§ What you need to do
Narrow the data below down to the lines containing "success".

§ Input
┌──

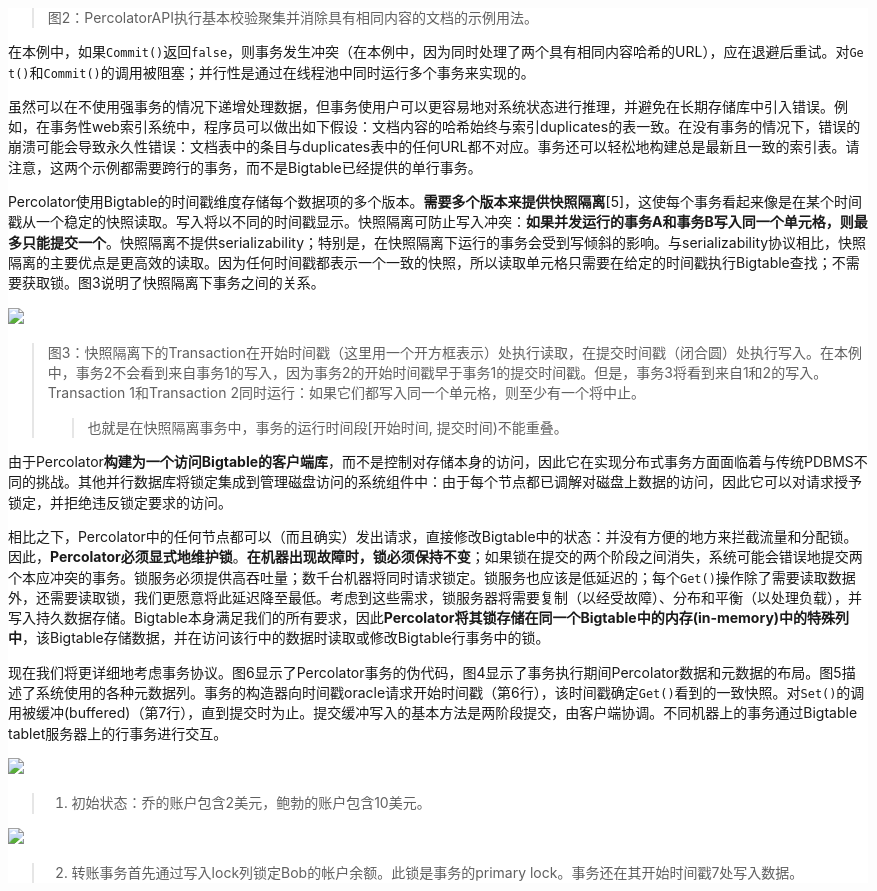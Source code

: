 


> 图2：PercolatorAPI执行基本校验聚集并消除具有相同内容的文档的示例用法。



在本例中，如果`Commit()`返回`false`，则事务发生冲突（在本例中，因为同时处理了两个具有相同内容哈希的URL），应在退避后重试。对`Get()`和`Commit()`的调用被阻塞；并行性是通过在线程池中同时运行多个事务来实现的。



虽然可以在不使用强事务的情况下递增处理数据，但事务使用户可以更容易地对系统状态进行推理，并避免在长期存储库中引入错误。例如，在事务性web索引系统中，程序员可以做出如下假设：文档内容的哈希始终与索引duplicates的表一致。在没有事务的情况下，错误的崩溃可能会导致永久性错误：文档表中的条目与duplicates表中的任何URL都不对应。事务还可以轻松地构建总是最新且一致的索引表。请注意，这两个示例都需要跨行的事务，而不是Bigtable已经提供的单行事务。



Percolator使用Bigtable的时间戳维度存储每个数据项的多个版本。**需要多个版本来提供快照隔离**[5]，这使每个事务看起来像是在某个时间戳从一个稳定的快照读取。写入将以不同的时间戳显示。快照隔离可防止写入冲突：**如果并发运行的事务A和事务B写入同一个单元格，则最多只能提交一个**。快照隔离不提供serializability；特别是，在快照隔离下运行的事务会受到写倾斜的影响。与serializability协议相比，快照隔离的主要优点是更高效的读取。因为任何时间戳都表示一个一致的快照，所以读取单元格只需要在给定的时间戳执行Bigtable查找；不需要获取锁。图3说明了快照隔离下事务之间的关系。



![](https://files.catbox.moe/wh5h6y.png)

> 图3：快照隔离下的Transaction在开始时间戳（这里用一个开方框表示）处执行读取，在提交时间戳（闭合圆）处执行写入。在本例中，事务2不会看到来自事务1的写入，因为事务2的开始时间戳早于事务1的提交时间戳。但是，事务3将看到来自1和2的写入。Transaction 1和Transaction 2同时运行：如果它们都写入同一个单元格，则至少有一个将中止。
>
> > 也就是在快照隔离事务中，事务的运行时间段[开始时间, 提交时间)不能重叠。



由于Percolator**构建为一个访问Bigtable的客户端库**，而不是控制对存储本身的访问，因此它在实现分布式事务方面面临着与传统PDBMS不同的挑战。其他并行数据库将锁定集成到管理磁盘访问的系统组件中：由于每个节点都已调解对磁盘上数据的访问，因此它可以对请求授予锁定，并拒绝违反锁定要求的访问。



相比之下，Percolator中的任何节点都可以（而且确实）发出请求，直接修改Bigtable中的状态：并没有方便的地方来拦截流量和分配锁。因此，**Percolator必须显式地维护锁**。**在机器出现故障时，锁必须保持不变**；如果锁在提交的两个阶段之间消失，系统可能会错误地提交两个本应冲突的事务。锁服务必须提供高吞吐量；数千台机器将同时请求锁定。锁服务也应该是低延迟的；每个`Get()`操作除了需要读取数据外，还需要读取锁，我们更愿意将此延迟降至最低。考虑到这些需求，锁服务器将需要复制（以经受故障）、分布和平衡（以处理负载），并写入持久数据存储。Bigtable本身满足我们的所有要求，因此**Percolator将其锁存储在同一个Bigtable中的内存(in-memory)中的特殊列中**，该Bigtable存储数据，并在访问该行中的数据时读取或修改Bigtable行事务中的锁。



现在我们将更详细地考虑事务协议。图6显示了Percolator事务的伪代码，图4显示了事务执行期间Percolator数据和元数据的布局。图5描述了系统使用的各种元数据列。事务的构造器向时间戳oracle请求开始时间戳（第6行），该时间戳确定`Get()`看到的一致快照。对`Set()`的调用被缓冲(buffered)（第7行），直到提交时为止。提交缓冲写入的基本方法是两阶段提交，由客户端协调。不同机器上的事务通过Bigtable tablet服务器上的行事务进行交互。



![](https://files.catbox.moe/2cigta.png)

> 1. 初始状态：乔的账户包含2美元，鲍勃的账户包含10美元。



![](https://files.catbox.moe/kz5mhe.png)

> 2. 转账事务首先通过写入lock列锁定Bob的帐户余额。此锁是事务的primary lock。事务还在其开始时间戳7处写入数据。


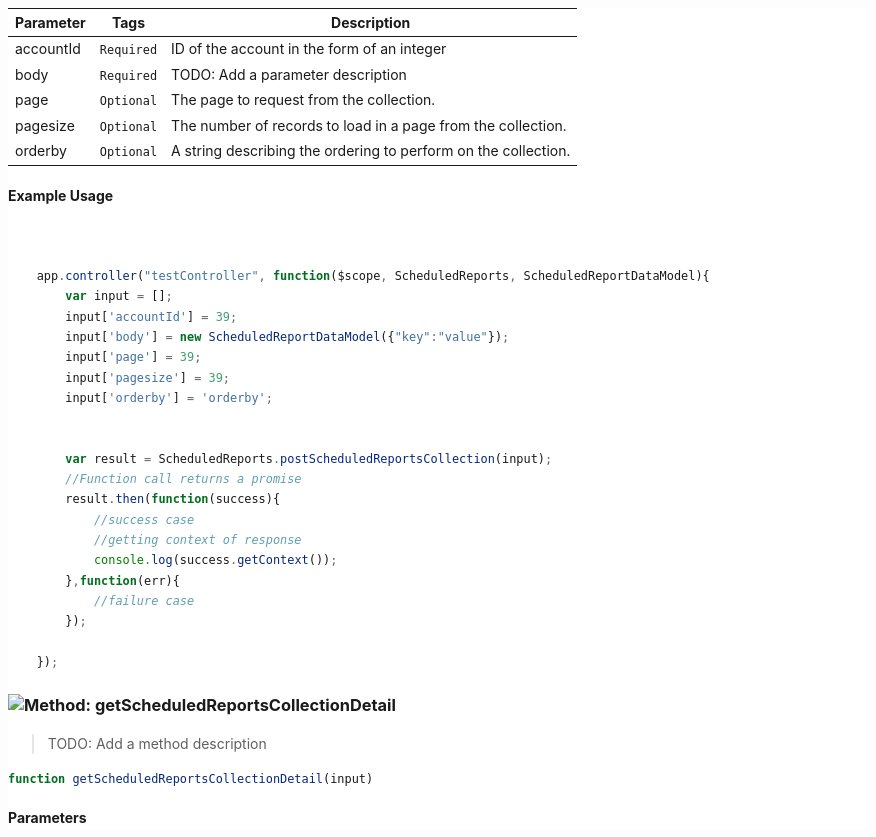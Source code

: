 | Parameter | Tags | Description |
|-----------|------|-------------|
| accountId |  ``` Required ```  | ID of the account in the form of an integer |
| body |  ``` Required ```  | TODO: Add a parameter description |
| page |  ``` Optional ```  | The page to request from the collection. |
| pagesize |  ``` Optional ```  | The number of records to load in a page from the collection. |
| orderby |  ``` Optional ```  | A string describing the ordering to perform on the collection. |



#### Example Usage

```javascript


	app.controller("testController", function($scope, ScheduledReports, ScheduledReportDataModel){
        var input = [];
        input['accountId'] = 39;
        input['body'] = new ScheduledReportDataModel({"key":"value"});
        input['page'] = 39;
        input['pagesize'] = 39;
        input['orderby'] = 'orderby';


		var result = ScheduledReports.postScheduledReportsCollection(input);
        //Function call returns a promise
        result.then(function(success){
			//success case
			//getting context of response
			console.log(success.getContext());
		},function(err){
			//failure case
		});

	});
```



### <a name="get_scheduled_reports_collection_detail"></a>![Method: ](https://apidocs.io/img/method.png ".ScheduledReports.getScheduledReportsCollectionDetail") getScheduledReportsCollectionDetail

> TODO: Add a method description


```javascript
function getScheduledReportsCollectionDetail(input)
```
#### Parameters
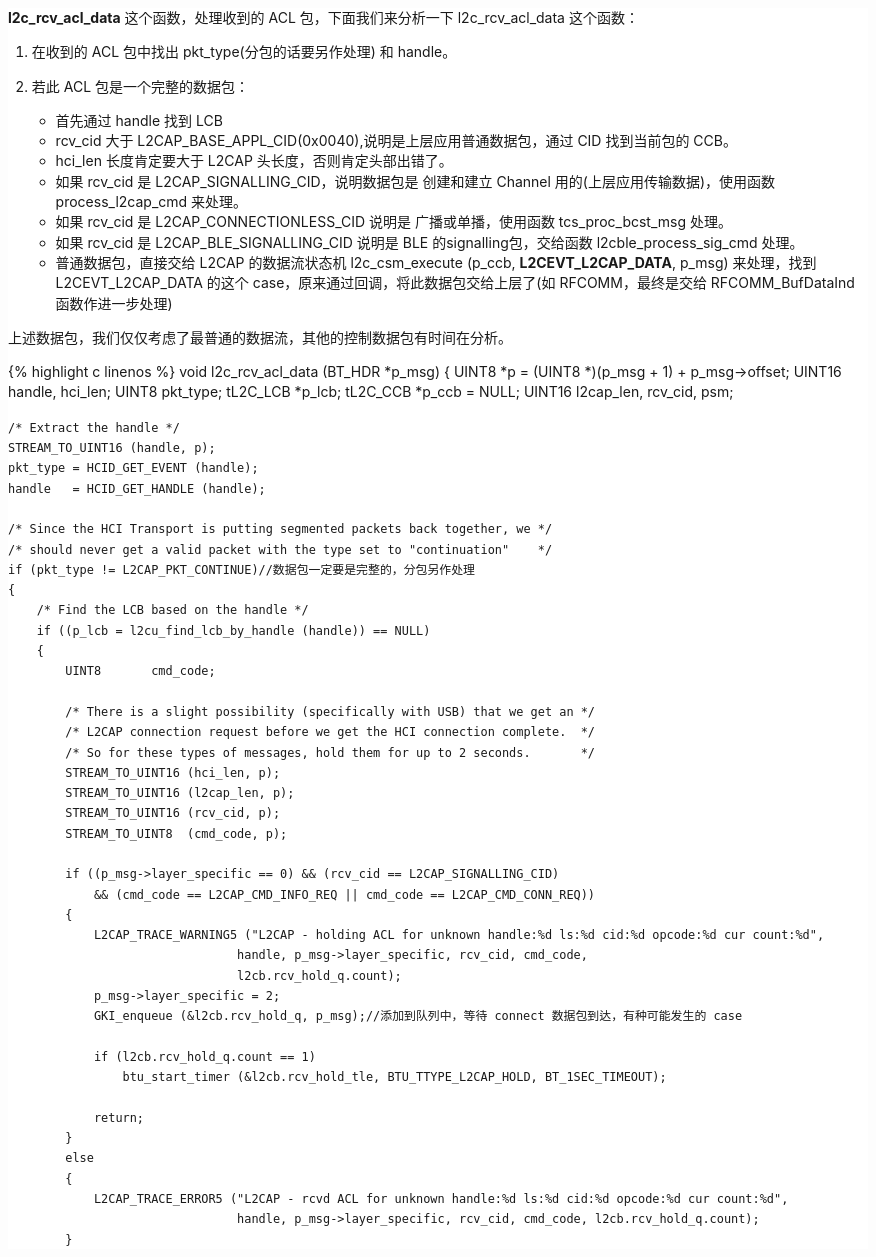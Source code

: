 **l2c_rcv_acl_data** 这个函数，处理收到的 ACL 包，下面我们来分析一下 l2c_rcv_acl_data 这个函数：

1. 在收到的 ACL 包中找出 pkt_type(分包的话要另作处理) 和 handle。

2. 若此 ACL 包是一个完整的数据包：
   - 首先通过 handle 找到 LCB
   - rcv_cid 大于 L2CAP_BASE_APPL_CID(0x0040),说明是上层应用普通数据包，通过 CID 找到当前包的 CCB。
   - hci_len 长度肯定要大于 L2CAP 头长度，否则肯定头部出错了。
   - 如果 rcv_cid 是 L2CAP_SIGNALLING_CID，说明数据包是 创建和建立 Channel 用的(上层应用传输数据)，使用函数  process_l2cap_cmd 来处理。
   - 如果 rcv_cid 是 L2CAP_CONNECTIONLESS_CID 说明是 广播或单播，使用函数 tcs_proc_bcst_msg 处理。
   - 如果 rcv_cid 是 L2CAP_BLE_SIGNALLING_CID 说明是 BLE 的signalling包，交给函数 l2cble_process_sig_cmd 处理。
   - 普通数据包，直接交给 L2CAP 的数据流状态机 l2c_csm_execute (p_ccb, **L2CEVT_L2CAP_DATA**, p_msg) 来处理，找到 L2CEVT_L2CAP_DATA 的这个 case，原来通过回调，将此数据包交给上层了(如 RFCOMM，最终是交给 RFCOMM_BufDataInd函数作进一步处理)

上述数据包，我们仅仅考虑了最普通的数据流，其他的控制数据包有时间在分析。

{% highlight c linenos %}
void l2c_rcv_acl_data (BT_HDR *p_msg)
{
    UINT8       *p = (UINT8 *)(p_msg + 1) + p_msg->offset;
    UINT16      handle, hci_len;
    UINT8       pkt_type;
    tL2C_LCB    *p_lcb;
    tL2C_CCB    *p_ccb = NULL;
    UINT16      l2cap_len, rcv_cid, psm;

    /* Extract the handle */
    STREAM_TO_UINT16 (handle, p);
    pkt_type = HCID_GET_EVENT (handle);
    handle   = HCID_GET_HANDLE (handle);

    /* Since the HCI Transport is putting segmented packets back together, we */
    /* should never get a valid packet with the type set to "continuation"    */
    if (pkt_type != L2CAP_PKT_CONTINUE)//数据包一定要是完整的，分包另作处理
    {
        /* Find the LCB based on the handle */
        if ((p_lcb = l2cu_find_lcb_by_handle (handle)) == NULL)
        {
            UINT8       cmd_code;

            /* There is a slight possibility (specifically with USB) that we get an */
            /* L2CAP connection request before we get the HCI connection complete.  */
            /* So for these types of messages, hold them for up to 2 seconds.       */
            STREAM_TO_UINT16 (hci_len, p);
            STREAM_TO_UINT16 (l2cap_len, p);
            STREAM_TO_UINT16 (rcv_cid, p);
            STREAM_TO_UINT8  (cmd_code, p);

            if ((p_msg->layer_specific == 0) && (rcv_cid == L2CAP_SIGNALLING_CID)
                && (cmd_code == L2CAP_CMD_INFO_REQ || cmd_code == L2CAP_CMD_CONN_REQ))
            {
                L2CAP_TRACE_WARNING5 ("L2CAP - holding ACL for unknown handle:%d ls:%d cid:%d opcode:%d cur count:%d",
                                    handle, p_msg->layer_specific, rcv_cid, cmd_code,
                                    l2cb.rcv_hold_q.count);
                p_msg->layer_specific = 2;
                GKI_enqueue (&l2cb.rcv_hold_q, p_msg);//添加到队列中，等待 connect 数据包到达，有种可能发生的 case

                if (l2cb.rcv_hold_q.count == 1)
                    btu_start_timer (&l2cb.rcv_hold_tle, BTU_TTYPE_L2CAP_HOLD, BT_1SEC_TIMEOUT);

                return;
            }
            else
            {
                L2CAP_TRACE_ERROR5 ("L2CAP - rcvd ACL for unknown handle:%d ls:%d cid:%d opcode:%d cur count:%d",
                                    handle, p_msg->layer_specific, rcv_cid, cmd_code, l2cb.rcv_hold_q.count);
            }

└──

§ Solved problem
        result.then(function(success){
			//success case
			console.log(success.getContext());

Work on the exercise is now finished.